A rising political star pays his respects to the world. Or is it the other way around: The world curries favor with its American guest? With his journey to Europe and the Middle East, Obama carries his election campaign out into the world where he is awaited with friendly curiosity. Officially, Obama is appearing as the Democratic candidate for President; unofficially, he has become the person on whom the world’s hopes have been pinned. He begins the week with appearances in the Middle East, then on to Berlin on Thursday, where he will speak at the Victory Column. This will be followed by visits to Paris and London. He can count on everyone’s good will wherever he goes. Expectations of a possible president Obama are just as high as the disappointments are foreseeable.
Obama’s travels aren’t aimed at a curious public on the banks of the Thames, the Spree, the Seine or the Jordan, but rather at the voters back home. He wants to show them on an international stage that he is a man who has the stuff to be a commander-in-chief during difficult times. His hosts will, at a minimum, be afforded the possibility of measuring the candidate who, up until now, has hardly had any political contact with Europe. Obama’s meteoric rise from provincial politician to White House contender has not left many clues from which possible foreign policy directions might be drawn.
“The trip is full of great risks for Obama, but he has no other alternatives,” says Princeton University political science professor Julian Zelizer. It’s a risk because any inaccurate or thoughtless public utterance by the candidate might expose him as a foreign policy dilettante to the voters.
There’s no alternative to the trip because surveys have shown his relative inexperience in foreign affairs, compared to John McCain, to be his weakest point. Because of this, the feeling in Washington is that Obama will make surprise visits to hotspots Iraq and Afghanistan during his travels.
McCain’s criticism of Obama’s trip
Obama’s opponent, John McCain, has already called the trip a “campaign tour.”
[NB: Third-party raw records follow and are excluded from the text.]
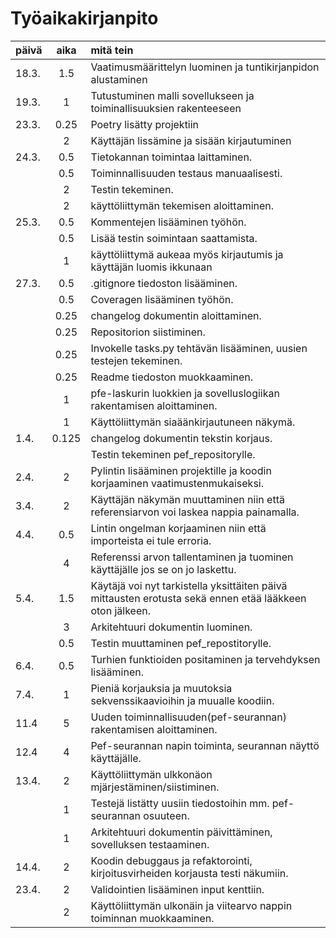 # Työaikakirjanpito

| päivä | aika  | mitä tein                                                                                                |
|:------|:-----:|:---------------------------------------------------------------------------------------------------------|
| 18.3. |  1.5  | Vaatimusmäärittelyn luominen ja tuntikirjanpidon alustaminen                                             |
| 19.3. |   1   | Tutustuminen malli sovellukseen ja toiminallisuuksien rakenteeseen                                       |
| 23.3. | 0.25  | Poetry lisätty projektiin                                                                                |
|       |   2   | Käyttäjän lissämine ja sisään kirjautuminen                                                              |
| 24.3. |  0.5  | Tietokannan toimintaa laittaminen.                                                                       |
|       |  0.5  | Toiminnallisuuden testaus manuaalisesti.                                                                 |
|       |   2   | Testin tekeminen.                                                                                        |
|       |   2   | käyttöliittymän tekemisen aloittaminen.                                                                  |
| 25.3. |  0.5  | Kommentejen lisääminen työhön.                                                                           |
|       |  0.5  | Lisää testin soimintaan saattamista.                                                                     |
|       |   1   | käyttöliittymä aukeaa myös kirjautumis ja käyttäjän luomis ikkunaan                                      |
| 27.3. |  0.5  | .gitignore tiedoston lisääminen.                                                                         |
|       |  0.5  | Coveragen lisääminen työhön.                                                                             |
|       | 0.25  | changelog dokumentin aloittaminen.                                                                       |
|       | 0.25  | Repositorion siistiminen.                                                                                |
|       | 0.25  | Invokelle tasks.py tehtävän lisääminen, uusien testejen tekeminen.                                       |
|       | 0.25  | Readme tiedoston muokkaaminen.                                                                           |
|       |   1   | pfe-laskurin luokkien ja sovelluslogiikan rakentamisen aloittaminen.                                     |
|       |   1   | Käyttöliittymän siaäänkirjautuneen näkymä.                                                               |
| 1.4.  | 0.125 | changelog dokumentin tekstin korjaus.                                                                    |
|       |       | Testin tekeminen pef_repositorylle.                                                                      |
| 2.4.  |   2   | Pylintin lisääminen projektille ja koodin korjaaminen vaatimustenmukaiseksi.                             |
| 3.4.  |   2   | Käyttäjän näkymän muuttaminen niin että referensiarvon voi laskea nappia painamalla.                     |
| 4.4.  |  0.5  | Lintin ongelman korjaaminen niin että importeista ei tule erroria.                                       |
|       |   4   | Referenssi arvon tallentaminen ja tuominen käyttäjälle jos se on jo laskettu.                            |
| 5.4.  |  1.5  | Käytäjä voi nyt tarkistella yksittäiten päivä mittausten erotusta sekä ennen etää lääkkeen oton jälkeen. |
|       |   3   | Arkitehtuuri dokumentin luominen.                                                                        |
|       |  0.5  | Testin muuttaminen pef_repostitorylle.                                                                   |
| 6.4.  |  0.5  | Turhien funktioiden positaminen ja tervehdyksen lisääminen.                                              |
| 7.4.  |   1   | Pieniä korjauksia ja muutoksia sekvenssikaavioihin ja muualle koodiin.                                   |
| 11.4  |   5   | Uuden toiminnallisuuden(pef-seurannan) rakentamisen aloittaminen.                                        |
| 12.4  |   4   | Pef-seurannan napin toiminta, seurannan näyttö käyttäjälle.                                              |
| 13.4. |   2   | Käyttöliittymän ulkkonäon mjärjestäminen/siistiminen.                                                    |
|       |   1   | Testejä listätty uusiin tiedostoihin mm. pef-seurannan osuuteen.                                         |
|       |   1   | Arkitehtuuri dokumentin päivittäminen, sovelluksen testaaminen.                                          |
| 14.4. |   2   | Koodin debuggaus ja refaktorointi, kirjoitusvirheiden korjausta testi näkumiin. |
| 23.4. |   2   | Validointien lisääminen input kenttiin. |
|       |   2   | Käyttöliittymän ulkonäin ja viitearvo nappin toiminnan muokkaaminen. |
Obama’s hosts will probably make things easy for him. Because many Europeans are irritated with George W. Bush’s foreign policies, Obama will almost be automatically trusted in advance, something that will ease his start. Under Bush, the United States forfeited much that took years to cultivate in Europe: trust, respect and its position as a role model. The Guantanamo prison camp, CIA renditions, and mismanagement in Iraq, have all stained the picture of America. In the eyes of many Europeans, Obama has emerged from the shadow of the Bush years as a guiding light.
“If he is elected President, the image of America will no longer be defined by Guantanamo, by torture, by Iraq,” says political expert, Derek Chollet, of the Center for a New American Security in Washington. “It’s difficult to imagine anything better than Obama as President as far as America’s image in the rest of the world is concerned."
The risk of unreasonably high expectations
There is a risk in this for Obama and his supporters, Chollet warns – the risk of unreasonably high expectations that may go unfulfilled: “Both the Europeans and the Americans have to manage expectations,” Chollet says.
Before his departure, Obama gave a keynote foreign policy speech from which friction points with European allies could be identified. The emphasis of his anti-terror policy will be military operations in Afghanistan, and he promised close cooperation with America’s European allies. Unwelcome obligations could arise from this, as Berlin was successful in deflecting George W. Bush’s desire for more German troops in Afghanistan.
But will Berlin be able to deflect a similar request from a well-intentioned President Obama who, unlike Bush, won’t be operating under the suspicion of reckless cowboyism?